For the entries below, repeat exactly each line starting with the one that contains "2. **Behavioral Analysis**: Monitor" and going on through the one that contains "The trust system", and no others.
========================================
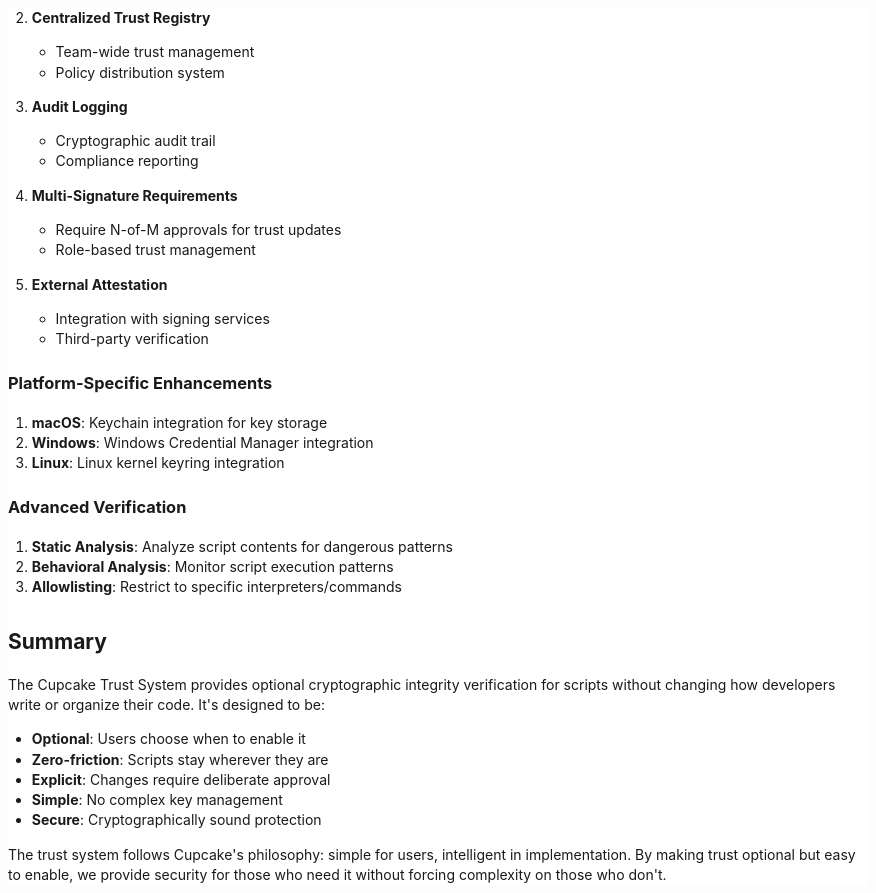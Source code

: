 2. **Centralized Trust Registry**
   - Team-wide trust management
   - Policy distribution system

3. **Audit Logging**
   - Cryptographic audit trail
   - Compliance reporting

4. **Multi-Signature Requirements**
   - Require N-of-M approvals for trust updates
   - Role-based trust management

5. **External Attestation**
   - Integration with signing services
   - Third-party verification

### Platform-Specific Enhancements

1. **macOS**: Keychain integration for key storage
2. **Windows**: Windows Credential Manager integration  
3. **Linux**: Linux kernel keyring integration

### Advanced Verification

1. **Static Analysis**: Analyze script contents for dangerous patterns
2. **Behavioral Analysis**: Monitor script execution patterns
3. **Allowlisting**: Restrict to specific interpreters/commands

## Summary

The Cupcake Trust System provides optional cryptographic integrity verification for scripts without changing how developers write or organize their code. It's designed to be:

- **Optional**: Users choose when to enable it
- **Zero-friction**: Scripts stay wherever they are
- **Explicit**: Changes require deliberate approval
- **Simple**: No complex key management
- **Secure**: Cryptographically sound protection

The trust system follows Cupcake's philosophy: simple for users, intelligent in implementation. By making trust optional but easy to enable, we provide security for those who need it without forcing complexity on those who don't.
========================================
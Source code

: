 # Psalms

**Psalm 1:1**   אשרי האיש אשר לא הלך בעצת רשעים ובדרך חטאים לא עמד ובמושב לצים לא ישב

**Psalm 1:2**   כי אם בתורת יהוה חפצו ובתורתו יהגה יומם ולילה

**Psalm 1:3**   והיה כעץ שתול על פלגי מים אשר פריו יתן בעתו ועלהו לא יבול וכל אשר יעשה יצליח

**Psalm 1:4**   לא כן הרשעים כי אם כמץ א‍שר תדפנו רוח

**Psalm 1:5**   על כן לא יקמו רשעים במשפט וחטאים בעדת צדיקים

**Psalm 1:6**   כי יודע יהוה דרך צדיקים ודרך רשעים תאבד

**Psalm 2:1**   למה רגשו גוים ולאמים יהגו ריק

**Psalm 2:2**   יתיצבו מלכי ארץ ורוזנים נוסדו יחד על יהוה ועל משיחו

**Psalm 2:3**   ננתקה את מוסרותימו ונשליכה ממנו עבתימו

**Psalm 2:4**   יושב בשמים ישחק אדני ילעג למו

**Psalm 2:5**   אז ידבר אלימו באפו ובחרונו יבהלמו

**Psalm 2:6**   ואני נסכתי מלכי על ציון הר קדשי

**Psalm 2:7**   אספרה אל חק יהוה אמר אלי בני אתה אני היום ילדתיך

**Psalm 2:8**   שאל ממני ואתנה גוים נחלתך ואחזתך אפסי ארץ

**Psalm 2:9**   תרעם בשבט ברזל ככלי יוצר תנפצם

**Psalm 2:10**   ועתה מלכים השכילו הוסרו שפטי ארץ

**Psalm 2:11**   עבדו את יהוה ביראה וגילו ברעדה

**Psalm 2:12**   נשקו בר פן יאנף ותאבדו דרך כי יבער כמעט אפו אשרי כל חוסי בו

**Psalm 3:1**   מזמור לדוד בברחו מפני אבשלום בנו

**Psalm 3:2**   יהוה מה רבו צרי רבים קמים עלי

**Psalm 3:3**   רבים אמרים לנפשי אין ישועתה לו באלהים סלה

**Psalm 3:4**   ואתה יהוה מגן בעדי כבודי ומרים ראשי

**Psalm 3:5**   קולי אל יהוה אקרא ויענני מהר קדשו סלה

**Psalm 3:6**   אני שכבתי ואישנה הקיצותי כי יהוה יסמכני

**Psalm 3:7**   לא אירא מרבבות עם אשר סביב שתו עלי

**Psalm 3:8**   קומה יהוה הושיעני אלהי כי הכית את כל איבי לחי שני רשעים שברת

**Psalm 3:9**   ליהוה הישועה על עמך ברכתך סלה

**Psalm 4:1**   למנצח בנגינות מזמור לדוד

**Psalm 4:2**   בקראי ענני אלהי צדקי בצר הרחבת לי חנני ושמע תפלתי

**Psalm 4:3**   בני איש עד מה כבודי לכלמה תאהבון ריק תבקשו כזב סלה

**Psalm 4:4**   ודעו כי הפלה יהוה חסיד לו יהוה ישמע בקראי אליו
========================================
• [Output for this task]
2. **Behavioral Analysis**: Monitor script execution patterns
3. **Allowlisting**: Restrict to specific interpreters/commands

## Summary

The Cupcake Trust System provides optional cryptographic integrity verification for scripts without changing how developers write or organize their code. It's designed to be:

- **Optional**: Users choose when to enable it
- **Zero-friction**: Scripts stay wherever they are
- **Explicit**: Changes require deliberate approval
- **Simple**: No complex key management
- **Secure**: Cryptographically sound protection

The trust system follows Cupcake's philosophy: simple for users, intelligent in implementation. By making trust optional but easy to enable, we provide security for those who need it without forcing complexity on those who don't.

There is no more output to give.